To date, they have three CDs, 2003's Touch It, 2005's Suck, and the 2014 greatest hits album "Take It All", as well as appearances on comedy music compilation CDs such as both volumes of Laughter Is A Powerful Weapon and Technobabble. Other comedy musicians have also appeared on Raymond and Scum albums, such as Worm Quartet and Sudden Death. "Weird Al" Yankovic's drummer, Jon "Bermuda" Schwartz, also played drums on two tracks of Suck.
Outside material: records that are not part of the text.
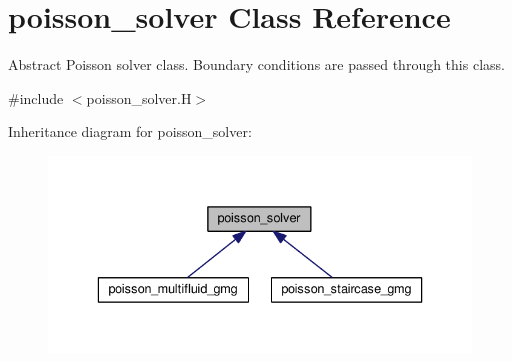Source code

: \hypertarget{classpoisson__solver}{}\section{poisson\+\_\+solver Class Reference}
\label{classpoisson__solver}


Abstract Poisson solver class. Boundary conditions are passed through this class.  




{\ttfamily \#include $<$poisson\+\_\+solver.\+H$>$}



Inheritance diagram for poisson\+\_\+solver\+:\nopagebreak
\begin{figure}[H]
\begin{center}
\leavevmode
\includegraphics[width=336pt]{classpoisson__solver__inherit__graph}
\end{center}
\end{figure}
In 2007, R&S joined the great Luke Ski, Tom Smith, and Rob Balder to form The FuMP (The Funny Music Project), a web site providing free comedy music downloads every Tuesday and Friday.

==Discography==

===Studio albums===
- Touch It (2003)
- Suck (2005)
- Take It All (2014)

===Downloadable singles===
- "Nothing's Gonna Tear Us Apart (Love Theme from Stupid Teenagers Must Die!)" (2006)

===Compilations===
- The Best Of The All-U-Can-Eat Buffet Of Musical Madness Vol. 1 (1998)
- The Best Of The B.O.R.E.D. Tour Vol. 1 (1999)
- The Best Of The All-U-Can-Eat Buffet Of Musical Madness Vol. 2 (2000)
- Laughter Is A Powerful Weapon: Funny Musicians For A Serious Cause (2002)
- The Crazy Jay Show presents White Trash Comedy (2003)
- Dr. Demento's Basement Tapes 12 (2003)
- Mr. Snail's Halloween Party (2005)
- Laughter Is A Powerful Weapon Vol. 2 (2005)
- Technobabble (2006)
- The FuMP Volume 1 (2007)
- The FuMP Volume 2 (2007)
- The FuMP Volume 3 (2007)
- The FuMP Volume 4 (2007)
- The FuMP Volume 5 (2007)
- The FuMP Volume 6 (2007)
- The FuMP Volume 7 (2008)
- The FuMP Volume 9 (2008)
- The FuMP Volume 10 (2008)
- The FuMP Volume 11 (2008)
- The FuMP Volume 14 (2009)
- The FuMP Volume 17 (2009)
- The FuMP Volume 19 (2010)

===Guest appearances===
- Hot Waffles: Ready To Laugh? We Don't Care (2005)
- The Radio Adventures Of Dr. Floyd - The Complete Season 3 (2006)

===Out-of-print CDs===
- Til Someone Loses An Eye: The Safety Tips Compilation (1999)
- Raymond and Scum: Almost EP (1999)
- The Crazy Jay Show Featured Artists Vol. 1 (2000)

===Other appearances===
- Raymond and Scum performed "Nothing's Gonna Tear Us Apart (Love Theme From Stupid Teenagers Must Die!)" for the end credits of the indie horror/comedy flick directed by vocalist Jeff Smith, Stupid Teenagers Must Die!.
- Matthew and Jeff portrayed Lewis and Clark on The Radio Adventures of Dr. Floyd.